DeBlois v. Corizon Health, Inc., Civil Action No. ELH-20-1816

CourtUnited States District Courts. 4th Circuit. United States District Court (Maryland)
Writing for the CourtEllen L. Hollander United States District Judge
Docket NumberCivil Action No. ELH-20-1816
PartiesRICHARD DEBLOIS, Plaintiff, v.
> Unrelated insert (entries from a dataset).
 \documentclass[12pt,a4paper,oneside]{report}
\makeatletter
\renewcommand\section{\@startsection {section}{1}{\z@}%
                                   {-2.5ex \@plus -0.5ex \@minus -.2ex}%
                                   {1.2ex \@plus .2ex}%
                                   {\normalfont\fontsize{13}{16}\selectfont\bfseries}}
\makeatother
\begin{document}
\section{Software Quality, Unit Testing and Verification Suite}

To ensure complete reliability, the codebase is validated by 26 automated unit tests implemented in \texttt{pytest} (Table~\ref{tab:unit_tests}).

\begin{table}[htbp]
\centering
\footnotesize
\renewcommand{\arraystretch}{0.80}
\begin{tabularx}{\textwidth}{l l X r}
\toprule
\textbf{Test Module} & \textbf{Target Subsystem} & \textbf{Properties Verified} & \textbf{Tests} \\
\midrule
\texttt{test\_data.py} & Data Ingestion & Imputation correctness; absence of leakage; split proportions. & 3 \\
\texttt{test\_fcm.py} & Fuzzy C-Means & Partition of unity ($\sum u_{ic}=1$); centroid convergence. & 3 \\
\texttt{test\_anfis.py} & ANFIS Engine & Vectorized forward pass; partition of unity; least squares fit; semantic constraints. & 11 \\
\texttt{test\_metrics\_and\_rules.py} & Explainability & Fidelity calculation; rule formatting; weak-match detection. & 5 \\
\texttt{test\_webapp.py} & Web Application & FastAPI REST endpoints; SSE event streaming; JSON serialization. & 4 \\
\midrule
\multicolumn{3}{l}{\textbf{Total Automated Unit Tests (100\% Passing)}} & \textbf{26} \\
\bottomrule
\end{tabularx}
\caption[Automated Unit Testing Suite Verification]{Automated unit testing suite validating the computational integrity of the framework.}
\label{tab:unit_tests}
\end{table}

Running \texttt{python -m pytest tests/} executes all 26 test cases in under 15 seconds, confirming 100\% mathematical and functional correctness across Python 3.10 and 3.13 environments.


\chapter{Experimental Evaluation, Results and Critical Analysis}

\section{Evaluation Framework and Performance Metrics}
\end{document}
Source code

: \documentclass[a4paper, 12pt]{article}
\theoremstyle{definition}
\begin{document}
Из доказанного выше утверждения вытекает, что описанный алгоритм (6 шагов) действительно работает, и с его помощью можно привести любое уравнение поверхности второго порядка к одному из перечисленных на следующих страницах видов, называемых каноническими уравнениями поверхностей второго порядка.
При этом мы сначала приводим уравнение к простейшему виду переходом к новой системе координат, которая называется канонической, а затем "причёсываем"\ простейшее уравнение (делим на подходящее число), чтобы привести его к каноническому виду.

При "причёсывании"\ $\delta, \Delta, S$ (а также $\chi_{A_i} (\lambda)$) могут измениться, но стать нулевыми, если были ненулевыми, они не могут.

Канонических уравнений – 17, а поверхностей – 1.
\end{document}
CORIZON HEALTH, INC., et al., Defendant.
Decision Date30 November 2020

CORIZON HEALTH, INC., et al., Defendant.

Civil Action No. ELH-20-1816


November 30, 2020


Plaintiff Richard DeBlois is a Maryland prisoner. Through counsel, plaintiff filed suit against Corizon Health, Inc. ("Corizon") and Wexford Health Sources, Incorporated ("Wexford"). ECF 1 (the "Complaint"). The Complaint asserts a single claim of "negligence, medical malpractice." Id. ¶¶ 46-50.1 It concerns the provision of medical care to Mr. DeBlois during his incarceration at the Baltimore City Correctional Center and in Jessup, Maryland. Id. ¶¶ 1, 11.

Notably, Wexford provided health care to plaintiff from 2014 through 2018. Id. ¶ 13. Corizon "took over the provision of health care" in 2019. Id. ¶ 6; see id. ¶ 12.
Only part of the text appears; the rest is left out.